Cobalt is critical to battery cells because it improves the stability of Li-ion batteries. It doesn’t overheat or catch fire easily, which is more than just a good-to-have feature in your electric vehicle. Plus, cobalt ensures higher energy density and battery life. This means longer distances on the road on fewer charges.
Despite its obvious advantages, there are concerns that make cobalt a tricky bet to back -
— There is an over-reliance on supply from one or two countries. The supply comes with questionable safety standards and allegations of human rights violations (Thank you for overlooking this in the past, America)
— Cobalt prices have been highly volatile. This is largely because of fluctuations in nickel and copper prices. (Cobalt is a by-product of nickel and copper mining)
— Serious question marks about whether production and processing volumes will meet the growth in demand.
Can we not use something other than cobalt? Definitely yes.

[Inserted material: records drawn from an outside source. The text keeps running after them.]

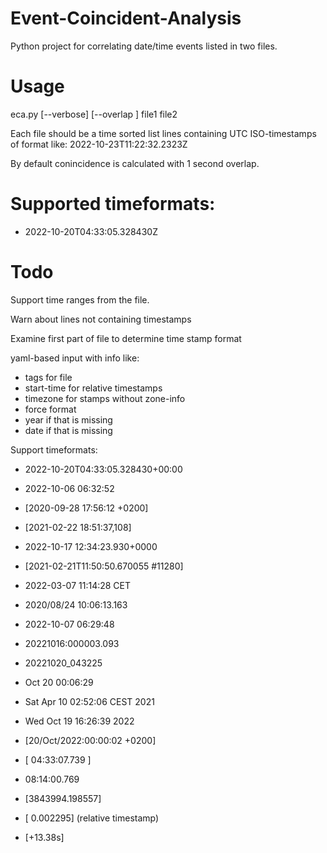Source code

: # Event-Coincident-Analysis
Python project for correlating date/time events listed in two files.

# Usage
eca.py [--verbose] [--overlap <seconds>] file1 file2

Each file should be a time sorted list lines containing UTC ISO-timestamps 
of format like: 2022-10-23T11:22:32.2323Z

By default conincidence  is calculated with 1 second overlap.

# Supported timeformats:
- 2022-10-20T04:33:05.328430Z

# Todo
Support time ranges from the file.

Warn about lines not containing timestamps

Examine first part of file to determine time stamp format

yaml-based input with info like:
- tags for file
- start-time for relative timestamps
- timezone for stamps without zone-info
- force format
- year if that is missing
- date if that is missing

Support timeformats:
- 2022-10-20T04:33:05.328430+00:00
- 2022-10-06 06:32:52
- [2020-09-28 17:56:12 +0200]
- [2021-02-22 18:51:37,108]
- 2022-10-17 12:34:23.930+0000
- [2021-02-21T11:50:50.670055 #11280]
- 2022-03-07 11:14:28 CET
- 2020/08/24 10:06:13.163
- 2022-10-07  06:29:48
- 20221016:000003.093
- 20221020_043225

- Oct 20 00:06:29
- Sat Apr 10 02:52:06 CEST 2021
- Wed Oct 19 16:26:39 2022
- [20/Oct/2022:00:00:02 +0200]

- [ 04:33:07.739 ]
- 08:14:00.769

- [3843994.198557]
- [    0.002295]  (relative timestamp)
- [+13.38s]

EV batteries don’t need cobalt to work. In fact, other battery technologies that don’t use cobalt – such as nickel-iron-aluminum cathodes or lithium-iron-phosphate ones – not only exist, but are actively being developed for use in new EVs.
[…]
For instance, Tesla’s current vehicle batteries contain less than five percent cobalt and the company announced in September 2020 that they are developing their own batteries that will be cobalt-free. Others are dramatically reducing the amount of cobalt needed for their batteries, like GM, who last year unveiled a new battery system that uses 70 percent less cobalt than current batteries
Cobalt alternatives come with their own trade-offs though. The Lithium-Iron-Phosphate (LFP) batteries do not have similar energy density as cobalt batteries, and are currently used in buses that run shorter distances. This will not be an impediment to higher adoption if routes and charging stations are well planned.
A more permanent solution is to develop better battery chemistry. Here’s a video that speaks about the future of cobalt-free batteries. (It’s about 18 mins long, and everything after the 8-minute mark is about improvements to existing battery technology. Do check it out if you find it as interesting as I do!)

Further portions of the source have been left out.